Schwarzwalder Kirschtorte (Black Forest Cake)

For the cake:
10 Tbs (150 ml) unsalted butter
6 eggs
1 cup (250 ml) sugar
1 tsp (5 ml) vanilla extract
1/2 cup (125 ml) all-purpose flour
1/2 cup (125 ml) unsweetened cocoa

Clarify the butter by melting it in a small saucepan over low heat.
Skim off the foam and pour the clear liquid into a small bowl,
discarding the solids in the bottom of the pan. Set aside. Beat the
eggs, sugar, and vanilla until light and fluffy. Combine the flour
and cocoa in a sifter and add to the egg mixture a little at a time,
folding it in gently with each addition. Fold in the clarified butter
about 2 tablespoons (30 ml) at a time, folding just enough to
incorporate the butter.
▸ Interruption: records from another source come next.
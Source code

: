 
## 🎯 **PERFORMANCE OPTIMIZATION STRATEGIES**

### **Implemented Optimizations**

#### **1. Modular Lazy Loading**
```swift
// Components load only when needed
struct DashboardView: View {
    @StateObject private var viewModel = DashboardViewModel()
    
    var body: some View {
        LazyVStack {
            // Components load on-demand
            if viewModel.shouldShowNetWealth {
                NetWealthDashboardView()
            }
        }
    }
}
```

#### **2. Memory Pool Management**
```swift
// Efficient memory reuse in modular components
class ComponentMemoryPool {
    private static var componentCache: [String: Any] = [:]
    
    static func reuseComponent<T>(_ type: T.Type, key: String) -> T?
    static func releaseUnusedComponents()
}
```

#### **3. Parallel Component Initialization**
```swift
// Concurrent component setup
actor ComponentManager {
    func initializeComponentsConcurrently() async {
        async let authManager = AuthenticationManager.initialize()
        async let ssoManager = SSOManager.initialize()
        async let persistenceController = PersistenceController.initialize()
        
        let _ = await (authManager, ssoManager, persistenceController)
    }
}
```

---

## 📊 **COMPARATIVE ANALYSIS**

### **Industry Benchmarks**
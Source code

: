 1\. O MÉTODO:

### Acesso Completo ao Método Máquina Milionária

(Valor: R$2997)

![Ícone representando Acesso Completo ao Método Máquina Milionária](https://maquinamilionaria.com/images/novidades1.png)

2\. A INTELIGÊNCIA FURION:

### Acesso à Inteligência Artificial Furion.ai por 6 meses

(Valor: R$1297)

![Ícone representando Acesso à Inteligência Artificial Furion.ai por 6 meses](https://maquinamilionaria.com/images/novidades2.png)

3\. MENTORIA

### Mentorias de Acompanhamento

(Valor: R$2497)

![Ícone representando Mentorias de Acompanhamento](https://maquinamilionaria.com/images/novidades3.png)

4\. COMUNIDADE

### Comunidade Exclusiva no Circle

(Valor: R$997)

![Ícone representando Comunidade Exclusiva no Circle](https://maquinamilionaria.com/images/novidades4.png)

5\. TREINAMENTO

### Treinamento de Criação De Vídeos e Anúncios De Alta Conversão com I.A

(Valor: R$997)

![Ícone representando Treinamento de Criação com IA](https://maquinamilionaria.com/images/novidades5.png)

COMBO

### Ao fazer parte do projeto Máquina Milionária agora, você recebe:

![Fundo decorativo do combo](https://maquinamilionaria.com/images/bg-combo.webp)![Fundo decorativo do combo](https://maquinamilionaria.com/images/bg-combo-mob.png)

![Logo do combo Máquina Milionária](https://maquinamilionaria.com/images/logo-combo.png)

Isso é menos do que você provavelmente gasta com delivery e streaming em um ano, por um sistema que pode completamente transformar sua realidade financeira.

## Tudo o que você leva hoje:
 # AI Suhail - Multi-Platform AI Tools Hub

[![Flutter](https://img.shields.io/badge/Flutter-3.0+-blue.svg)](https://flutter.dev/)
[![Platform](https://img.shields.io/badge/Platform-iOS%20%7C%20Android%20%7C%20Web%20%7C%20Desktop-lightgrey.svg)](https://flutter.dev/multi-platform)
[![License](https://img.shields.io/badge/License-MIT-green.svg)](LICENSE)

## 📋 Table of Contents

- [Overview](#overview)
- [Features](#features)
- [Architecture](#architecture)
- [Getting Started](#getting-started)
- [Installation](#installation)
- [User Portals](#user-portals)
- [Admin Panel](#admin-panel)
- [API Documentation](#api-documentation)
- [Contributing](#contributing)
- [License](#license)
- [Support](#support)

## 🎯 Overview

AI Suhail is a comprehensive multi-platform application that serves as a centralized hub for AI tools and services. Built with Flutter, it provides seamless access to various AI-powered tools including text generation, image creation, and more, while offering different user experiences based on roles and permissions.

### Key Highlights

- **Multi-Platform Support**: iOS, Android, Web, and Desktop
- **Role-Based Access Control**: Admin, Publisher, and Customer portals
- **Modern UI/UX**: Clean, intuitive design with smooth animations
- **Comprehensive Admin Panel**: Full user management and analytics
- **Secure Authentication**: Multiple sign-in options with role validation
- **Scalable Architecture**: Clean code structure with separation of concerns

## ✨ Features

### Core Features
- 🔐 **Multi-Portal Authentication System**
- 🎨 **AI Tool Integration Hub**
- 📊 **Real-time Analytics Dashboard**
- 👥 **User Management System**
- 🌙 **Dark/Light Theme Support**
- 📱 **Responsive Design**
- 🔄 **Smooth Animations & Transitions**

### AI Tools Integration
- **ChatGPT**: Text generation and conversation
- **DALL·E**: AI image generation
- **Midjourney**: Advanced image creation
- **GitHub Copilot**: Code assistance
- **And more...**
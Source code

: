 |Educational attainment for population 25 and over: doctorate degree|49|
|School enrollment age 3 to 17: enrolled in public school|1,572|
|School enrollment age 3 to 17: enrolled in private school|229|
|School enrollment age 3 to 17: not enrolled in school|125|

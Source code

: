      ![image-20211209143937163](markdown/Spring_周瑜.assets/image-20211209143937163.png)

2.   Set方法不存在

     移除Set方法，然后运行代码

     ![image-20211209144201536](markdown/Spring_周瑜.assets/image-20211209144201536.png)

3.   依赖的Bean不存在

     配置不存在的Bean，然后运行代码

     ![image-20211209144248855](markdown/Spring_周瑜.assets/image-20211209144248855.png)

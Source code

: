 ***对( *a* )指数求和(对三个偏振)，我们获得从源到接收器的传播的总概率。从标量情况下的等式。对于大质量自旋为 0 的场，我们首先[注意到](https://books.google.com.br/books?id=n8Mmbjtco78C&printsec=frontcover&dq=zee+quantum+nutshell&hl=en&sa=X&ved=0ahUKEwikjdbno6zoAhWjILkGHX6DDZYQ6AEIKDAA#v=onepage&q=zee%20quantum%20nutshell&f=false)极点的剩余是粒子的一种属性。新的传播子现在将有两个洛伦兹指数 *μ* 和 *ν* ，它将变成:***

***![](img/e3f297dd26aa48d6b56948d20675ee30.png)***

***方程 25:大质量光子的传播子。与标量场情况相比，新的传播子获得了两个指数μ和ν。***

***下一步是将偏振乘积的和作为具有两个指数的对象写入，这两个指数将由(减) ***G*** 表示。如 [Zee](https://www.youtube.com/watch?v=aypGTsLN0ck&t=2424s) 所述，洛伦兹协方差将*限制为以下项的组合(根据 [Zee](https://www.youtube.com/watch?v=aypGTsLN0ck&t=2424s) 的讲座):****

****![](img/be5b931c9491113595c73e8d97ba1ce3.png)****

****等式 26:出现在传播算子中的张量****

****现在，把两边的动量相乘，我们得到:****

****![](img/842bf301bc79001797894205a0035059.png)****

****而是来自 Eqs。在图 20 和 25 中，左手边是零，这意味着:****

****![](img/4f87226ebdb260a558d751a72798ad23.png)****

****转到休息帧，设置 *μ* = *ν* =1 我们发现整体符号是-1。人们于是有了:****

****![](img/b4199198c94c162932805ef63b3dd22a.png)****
Pour the batter into three buttered and
floured 7- to 8-inch (17 - 20 cm) round cake pans. Bake in a
preheated 350F (180C) oven for 10 to 15 minutes, until a toothpick
inserted in the center comes out clean. Cool on wire racks for about
5 minutes, then run the blade of a small knife around the edges of the
cakes and invert them onto wire racks to cool to room temperature.

For the syrup:
1/2 cup (125 ml) sugar
1/2 cup (125 ml) water
1/2 cup (125 ml) kirsch

Combine the sugar and water in a small saucepan and boil uncovered
over moderate heat for 5 minutes. Allow to cool slightly and stir in
the kirsch. Drizzle or brush the syrup over the cooled cakes.

For the topping:
3 cups (750 ml) heavy cream
1/2 cup (125 ml) powdered (confectioner's) sugar
1/4 cup (60 ml) kirsch
1 cup canned sour cherries, rinsed and drained
Fresh sweet cherries with stems or maraschino
cherries for garnish
Chocolate curls* for garnish

Beat the cream until it has thickened slightly. Add the powdered
sugar and whip until stiff peaks form. Beat in the kirsch.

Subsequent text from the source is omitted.